Specifically, what (if anything) can be said about the relation of five
texts located sometime in the eighteenth and early nineteenth centuries.
The linkage may be purely chance, but it seems possible that some sort of
correspondence lies behind them.

Possibly the earliest, and the one which interests me most, is "A New Flash
Song" (early to mid-eighteenth century) [1], beginning:

            Me and five more we all set up,
            To rob and plunder without doubt,
            Away to Hyde Park we did steer
            To light on the culls and rattlers there.

-- the text continues with the activities of these six young men, concluding
with their eventual hanging at Tyburn.

"Me and five more ..." seems to have survived only in a single broadside
text.  Much more widespread, and dateable from c. 1775, is "The Lincolnshire

            When I was bound apprentice in famous Lincolnshire
            Full well I served my master for nigh on seven years
            Till I took up to poaching as you shall quickly hear
            Oh, 'tis my delight on a shiny night in the season of the year.

            As me and my companions was setting out a snare
            'Twas then we spied the gamekeeper, for him we didn't care
            For we can wrestle and fight, my boys, and jump from anywhere
            Oh, 'tis my delight on a shiny night in the season of the year.

            As me and my companions was setting four or five
            And taking them all up again, we caught a hare alive
            We caught a hare alive, my boys, and through the woods did steer
            Oh, 'tis my delight on a shiny night in the season of the year.

Here, the "me and my companions" at the beginning of the second and third
stanzas seem to parallel the "Me and five more" of the earlier ballad.

(Later versions sometimes normalise slightly to "were setting of a snare,"
but retain "me and my companions" as subject.)

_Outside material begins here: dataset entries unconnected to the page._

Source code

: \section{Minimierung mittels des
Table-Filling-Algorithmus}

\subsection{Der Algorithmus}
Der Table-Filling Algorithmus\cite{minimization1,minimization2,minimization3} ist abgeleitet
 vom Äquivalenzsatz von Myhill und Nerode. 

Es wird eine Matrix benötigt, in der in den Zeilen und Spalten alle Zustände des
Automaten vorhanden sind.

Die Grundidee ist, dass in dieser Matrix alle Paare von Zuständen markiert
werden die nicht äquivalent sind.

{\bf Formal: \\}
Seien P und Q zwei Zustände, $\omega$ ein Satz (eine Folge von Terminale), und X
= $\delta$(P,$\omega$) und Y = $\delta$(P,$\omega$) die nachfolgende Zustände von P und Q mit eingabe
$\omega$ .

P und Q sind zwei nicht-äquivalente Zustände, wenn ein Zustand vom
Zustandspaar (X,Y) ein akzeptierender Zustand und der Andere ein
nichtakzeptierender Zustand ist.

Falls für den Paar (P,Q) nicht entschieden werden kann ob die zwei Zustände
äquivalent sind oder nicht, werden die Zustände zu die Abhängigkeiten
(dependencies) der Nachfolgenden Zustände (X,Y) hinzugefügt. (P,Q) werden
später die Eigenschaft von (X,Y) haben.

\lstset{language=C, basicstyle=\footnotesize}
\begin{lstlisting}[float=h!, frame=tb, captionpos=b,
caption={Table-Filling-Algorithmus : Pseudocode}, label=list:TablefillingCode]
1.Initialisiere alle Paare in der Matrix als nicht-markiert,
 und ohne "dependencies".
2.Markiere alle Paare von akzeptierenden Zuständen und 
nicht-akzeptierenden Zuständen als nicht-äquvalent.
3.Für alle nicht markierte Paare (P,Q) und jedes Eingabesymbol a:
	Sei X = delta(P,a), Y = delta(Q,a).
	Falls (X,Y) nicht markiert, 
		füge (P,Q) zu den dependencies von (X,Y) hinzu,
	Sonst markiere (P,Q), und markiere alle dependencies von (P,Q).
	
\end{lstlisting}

Probably later, but possibly still in the eighteenth century, we have "The
Gallant Poachers," in 9-line stanzas, beginning, "Now come all you lads of
high renown / That like to drink strong ale that's brown ..." with the
second verse:

            Now me and five more a-poaching went
            To get some game was our intent
            Our goods were gone and our money all spent
            We had nothing left to try.
            Now the moon shone bright, not a cloud in sight,
            Oh, the keeper heard us fire a gun,
            To the spot he quickly run,
            He swore, before the rising sun
            That one of us should die.

Naturally, one of them does die, to the chagrin of the keeper who killed

            Now the murderous man that did him kill,
            Caused his precious blood to spill,
            Must wander far against his will
            And find no resting place.

Not all poachers went in groups of six -- one at least was accompanied only
by his trusty dogs.  Thus "Hares in the Old Plantation," where we have in
stanza two (again):

            Oh me and my dogs we went out one night
            To view a habitation
            Up jumped one and away she run
            Right away into my plantation.

No survey of poaching ballads would be complete without someone trepanned or
transported, which is of course what occurs in "Van Diemen's Land", where
'you gallant poachers that ramble void of care' take the wrong turning at
(where else?) the beginning of stanza 2:

            Me and five more went out one night into Squire Duncan's park
            To see if we could catch some game, the night it being dark
            But to our great misfortune we got dropped on with speed
            And they took us off to Warwick gaol which made our hearts to

(Some later versions normalise the first line above to, "I and five more
a-poaching went.")

Things change -- the me and five more who went on the high pad lay in Hyde
Park in the (possibly early) eighteenth century and ended up at Tyburn
transform into the six who poach on Squire Duncan's land (possibly in the
early nineteenth century) and only (only!) have to endure being shipped off
to Australia.

Perhaps all this is simple coincidence -- there are after all about twenty
poaching texts from this period which are different enough to constitute
distinct (if more or less heavily related) texts, and only four of them,
together with the cant gallows ballad with which I began, have the specific
nexus of words that I'm noticing.

On the other hand ...  Perhaps the similar use of a particular non-standard
set of words points to ... something.

But just what?


[1] V. A. C. Gatrell, _The Hanging Tree: Execution and the English People
1770-1868_, p 154: "The illustration and the typography point to an early-
to mid-eighteenth century provenance."